What's Next for Glitch and Learning?
When Glitch launched the target audience seemed to need some development skills. That is changing. Like Thimble you get live previews of changes (in a different window). You also get a large chunk of storage. I have never been given a warning and have over fifty projects. There is also a strong community. We do have some work left to do for Thimble parity in terms of learning tools and I can't wait for you to help us.
One of the great features of Thimble was the tutorial files and accompanying lesson plans. I have ported many of these features to Glitch (you can do that with human readable HTML quite easily) but we need dedicated tutorials and lesson plans. I also liked the code highlighting on elements. My students could not say, "Something is wrong with my image element." They would point to their screen and say, "My picture is broken." Developers call this the inspect tool. We need to scaffold it's use. All these features can be built into Glitch over time. In fact if you have the skills you can help us out now.
Glitch also has great features we could only dream of with Thimble. Teachers will love the asking for help feature. You raise your hand and then people in the community can come to help. The cognitive scientist in me is excited about the machine learning and automation features that could some day be possible, but having a supportive community, no bot will ever replace this.

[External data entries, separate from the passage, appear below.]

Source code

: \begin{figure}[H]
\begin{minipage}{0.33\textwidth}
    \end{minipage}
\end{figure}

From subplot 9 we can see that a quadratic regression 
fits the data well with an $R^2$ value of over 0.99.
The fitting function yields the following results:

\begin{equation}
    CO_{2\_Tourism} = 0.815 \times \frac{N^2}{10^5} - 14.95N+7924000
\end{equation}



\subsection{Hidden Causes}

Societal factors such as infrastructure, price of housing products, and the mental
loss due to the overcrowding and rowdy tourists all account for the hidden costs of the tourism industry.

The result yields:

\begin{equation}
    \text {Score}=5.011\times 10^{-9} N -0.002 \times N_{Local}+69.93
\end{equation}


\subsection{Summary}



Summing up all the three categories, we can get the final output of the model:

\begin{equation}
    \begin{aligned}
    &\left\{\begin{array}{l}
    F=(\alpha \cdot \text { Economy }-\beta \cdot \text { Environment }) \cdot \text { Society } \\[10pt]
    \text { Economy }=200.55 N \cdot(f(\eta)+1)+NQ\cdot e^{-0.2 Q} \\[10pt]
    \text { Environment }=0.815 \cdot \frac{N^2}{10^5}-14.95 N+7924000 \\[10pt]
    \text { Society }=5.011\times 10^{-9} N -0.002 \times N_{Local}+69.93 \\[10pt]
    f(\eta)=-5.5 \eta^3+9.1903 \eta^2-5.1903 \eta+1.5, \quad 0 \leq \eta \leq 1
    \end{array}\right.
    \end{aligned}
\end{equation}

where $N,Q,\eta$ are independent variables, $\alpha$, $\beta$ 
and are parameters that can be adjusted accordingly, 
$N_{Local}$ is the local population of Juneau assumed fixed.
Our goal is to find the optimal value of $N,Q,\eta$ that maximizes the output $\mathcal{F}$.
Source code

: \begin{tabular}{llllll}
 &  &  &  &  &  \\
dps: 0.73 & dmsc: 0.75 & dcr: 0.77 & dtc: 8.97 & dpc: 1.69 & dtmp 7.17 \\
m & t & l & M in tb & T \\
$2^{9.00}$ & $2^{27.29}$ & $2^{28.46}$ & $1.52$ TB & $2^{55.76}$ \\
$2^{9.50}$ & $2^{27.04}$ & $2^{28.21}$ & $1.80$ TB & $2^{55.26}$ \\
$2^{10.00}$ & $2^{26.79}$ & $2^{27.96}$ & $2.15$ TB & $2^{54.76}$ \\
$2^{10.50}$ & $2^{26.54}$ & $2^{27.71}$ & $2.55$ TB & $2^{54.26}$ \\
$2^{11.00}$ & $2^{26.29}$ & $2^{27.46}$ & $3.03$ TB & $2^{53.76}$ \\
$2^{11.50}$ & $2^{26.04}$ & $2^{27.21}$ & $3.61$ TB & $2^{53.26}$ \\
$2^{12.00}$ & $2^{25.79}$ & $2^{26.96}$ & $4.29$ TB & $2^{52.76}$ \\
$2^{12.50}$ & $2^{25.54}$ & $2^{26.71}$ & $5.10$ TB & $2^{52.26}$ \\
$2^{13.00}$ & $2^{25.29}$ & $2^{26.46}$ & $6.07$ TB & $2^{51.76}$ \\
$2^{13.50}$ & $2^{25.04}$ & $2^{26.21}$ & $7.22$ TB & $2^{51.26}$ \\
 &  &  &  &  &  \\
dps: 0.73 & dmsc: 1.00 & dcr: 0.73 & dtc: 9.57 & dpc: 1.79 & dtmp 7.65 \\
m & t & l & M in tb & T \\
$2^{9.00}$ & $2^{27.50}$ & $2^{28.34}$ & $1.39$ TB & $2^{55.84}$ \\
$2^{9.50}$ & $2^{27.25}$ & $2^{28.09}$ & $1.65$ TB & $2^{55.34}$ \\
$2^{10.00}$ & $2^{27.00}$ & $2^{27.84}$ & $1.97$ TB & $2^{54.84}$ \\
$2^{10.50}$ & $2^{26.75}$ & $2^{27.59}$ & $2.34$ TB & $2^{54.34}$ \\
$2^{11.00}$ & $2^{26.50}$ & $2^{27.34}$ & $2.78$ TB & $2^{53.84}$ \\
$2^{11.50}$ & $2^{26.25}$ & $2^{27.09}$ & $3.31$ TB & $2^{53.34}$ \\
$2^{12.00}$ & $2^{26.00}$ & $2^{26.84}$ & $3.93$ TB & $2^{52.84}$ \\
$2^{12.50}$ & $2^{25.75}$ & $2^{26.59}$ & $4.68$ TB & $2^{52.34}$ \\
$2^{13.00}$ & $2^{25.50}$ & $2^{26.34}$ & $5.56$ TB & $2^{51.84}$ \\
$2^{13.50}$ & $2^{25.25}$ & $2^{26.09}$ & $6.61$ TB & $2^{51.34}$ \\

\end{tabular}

Glitch also has a Rewind feature that I depend on. Since this summer I have been learning CSS Grid....I hit rewind a ot.
We will also have to take a wait and see how Glitch treats community contributors. So far I have been impressed, but donating labor to a for-profit proprietary platform is different than Mozilla. Educators and coders often get exploited by companies. They turn into shills for the promise of swag or free access codes. We give away hours of free labor to bring tools to learners across the globe. Keep your hats and honor our work. As stated so far I have found Glitch's commitment to the community strong and I get as much value back as I put in.
Get Involved
If you loved Thimble as much as I we implore you to get involved and help make the transition smooth for people. Join us on Glitch and start sharing and remixing projects. Find a project and write a tutorial file. Create curriculum and learning plans. All of the activities we used to do for MoFo we will still need to do for Glitch, because it was never for MoFoor a company or a profit, but for the learners. Often our local kin but also people we never met. We #teachtheweb from a place of passion and principle and I believe Glitch can drive change as a platform. I believe it will be the coding platform of all the major coder clubs, of schools, of universities. You can rest assured, while Glitch isn't a non-profit, you maintain full ownership of all your content. You choose the license and you sync with your GitHub repo.
#TeachTheWeb
I believe we #teachtheweb because we want to change the world. I believe we #teachtheweb because we do not want to repeat the horrible inequities of the past. I believe we #teachtheweb because we are the web, and I know Glitch shares this vision. I am happy to see the legacy of Thimble live on using the power of the Glitch platform. The world needs more #Lovebombs.